What the Limerick theologian means by Paleyites it is hard to say. Perhaps it is a mistake or a misprint for Puseyites, and means that the doctrine is held by the "cloistered knaves" at Oxford; though even then it is not very intelligible, unless it be meant that everything which Dr. Pusey believes, up to the simple proposition that two and two make four, is Puseyism; and even then, how far Dr. Pusey may hold all or any of the opinions here stated, the writer of these lines does not know. But it were unfair to criticise newspaper theology. As it regards this particular matter, it was obviously much more the business of the public journals to get up a fight than to explain the matter in difference. In such a case, whoever beats, they (like the publicans at a contested election) are sure to win. The first thing, therefore, was to invite Mr. Todd to take a part in the fray; then to suggest that the fellows should bring him before the board of the university; and then, adds the " Warder," (for there could be no

harm in hinting it) "his Grace the PRIMATE is one of the visitors; will the most reverend prelate pass the affair by without notice? We cannot bring ourselves to think so." No; what a loss it would be for the newspapers, if he should; and no parliament sitting, either.

But the writer has no wish to say an offensive word, or even to offer any lengthened comment, on the statements of those papers which notice the matter only in the way of their vocation, as an article of news. Nor does he wish to enter into any argument, or concern himself or his readers, about the proceedings of merely political protestants. The important thing is to see how the matter is taken up by the professedly religious part of society, and how it is treated by them and their organs. The writer believes that the Dublin Record, or, as it is now called, the Statesman and Dublin Christian Record, has long held much the same place in Ireland that the "Record" does in England. In its number for Dec. 3rd it has the following leading article:

"THE REV. DR. TODD'S SERMON IN DEFENCE OF POPERY.

"Two priests were lately in one of the Popish Bookshops, not far from Essex Bridge, and entered into conversation (not sub silentio) on the news of the day. Dr. TODD's defence of Popery was not, of course, forgotten, and the subject evidently afforded them no small gratification. One of them elated beyond measure, expressed his joy and gratitude in strong terms, that the Rev. Doctor was doing their work admirably well within the walls of our Protestant university. This is no fable. The occurrence took place totidem verbis. Will Dr. TODD consider this burst of approbation as a compliment to his honesty or his orthodoxy? A heavy responsibility lies on him, and we beg to assure him that he will have something more weighty and powerful to encounter, even in this world, than a newspaper paragraph. The divinity students of Trinity College are, as a body, of a very superior order, and their anxiety to know and to uphold the truth will not permit them to exhibit a Popish passiveness, under the instruction of a man who borrows his weapons of divinity from the Vatican. Dr. TODD is well aware that they are no longer school boys, and that having put away childish things, they will argue and reason like men. They will they have, as we understand, pronounced an opinion already on the learned gentleman's new-light divinity;-and they cannot arrive at the conclusion that he preaches the Protestantism of the Bible. Let him beware how he follows up the blow against pure faith and sound doctrine.
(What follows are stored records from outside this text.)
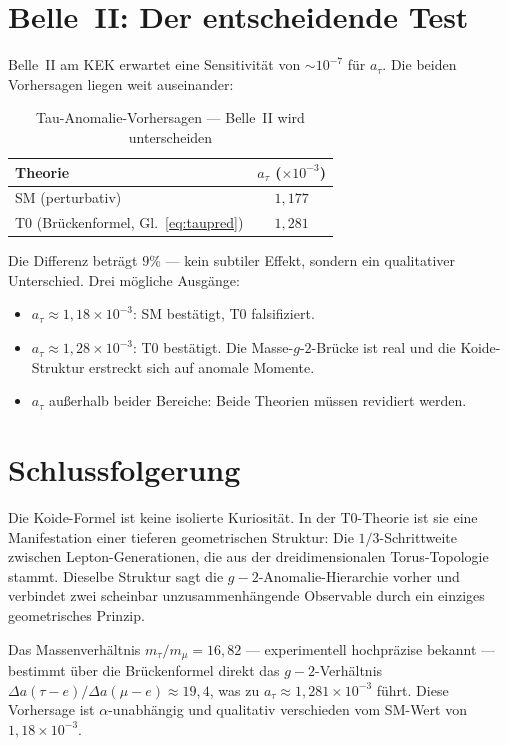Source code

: \section{Belle~II: Der entscheidende Test}

Belle~II am KEK erwartet eine Sensitivität von $\sim 10^{-7}$ für $a_\tau$. Die beiden Vorhersagen liegen weit auseinander:

\begin{table}[h]
	\centering
	\begin{tabular}{lc}
		\toprule
		\textbf{Theorie} & $a_\tau$ ($\times 10^{-3}$) \\
		\midrule
		SM (perturbativ) & $1{,}177$ \\
		T0 (Brückenformel, Gl.~\ref{eq:taupred}) & $1{,}281$ \\
		\bottomrule
	\end{tabular}
	\caption{Tau-Anomalie-Vorhersagen — Belle~II wird unterscheiden}
\end{table}

Die Differenz beträgt $9\%$ — kein subtiler Effekt, sondern ein qualitativer Unterschied. Drei mögliche Ausgänge:
\begin{itemize}
	\item $a_\tau \approx 1{,}18 \times 10^{-3}$: SM bestätigt, T0 falsifiziert.
	\item $a_\tau \approx 1{,}28 \times 10^{-3}$: T0 bestätigt. Die Masse-$g$-$2$-Brücke ist real und die Koide-Struktur erstreckt sich auf anomale Momente.
	\item $a_\tau$ außerhalb beider Bereiche: Beide Theorien müssen revidiert werden.
\end{itemize}

\section{Schlussfolgerung}

Die Koide-Formel ist keine isolierte Kuriosität. In der T0-Theorie ist sie eine Manifestation einer tieferen geometrischen Struktur: Die $1/3$-Schrittweite zwischen Lepton-Generationen, die aus der dreidimensionalen Torus-Topologie stammt. Dieselbe Struktur sagt die $g-2$-Anomalie-Hierarchie vorher und verbindet zwei scheinbar unzusammenhängende Observable durch ein einziges geometrisches Prinzip.

Das Massenverhältnis $m_\tau/m_\mu = 16{,}82$ — experimentell hochpräzise bekannt — bestimmt über die Brückenformel direkt das $g-2$-Verhältnis $\Delta a(\tau{-}e)/\Delta a(\mu{-}e) \approx 19{,}4$, was zu $a_\tau \approx 1{,}281 \times 10^{-3}$ führt. Diese Vorhersage ist $\alpha$-unabhängig und qualitativ verschieden vom SM-Wert von $1{,}18 \times 10^{-3}$.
A moral resistance must and will be made, and the farce of elevating the crucifix while affecting to preach the cross, must have an end. The University cannot, will not, permit such a desecration of her pulpit; and were the Board even disposed either to wink at, or pass by in silence, the Doctor's heterodox Gospel, public opinion would force an inquiry and soon settle the question. His Grace the LORD PRIMATE, who is one of the Visitors, is imperatively called on to act in obedience to the trust committed to him. His Grace is now in Dublin, and can have no difficulty in deciding this matter. We shall say no more, but leave the "Donellan Lecturer" for the present in the hands of the Minister of Swift's Alley Free Church. The relation in which he stands to Mr. Tonn's opinions, makes it peculiarly fitting that he should come forward to demonstrate their unsoundness.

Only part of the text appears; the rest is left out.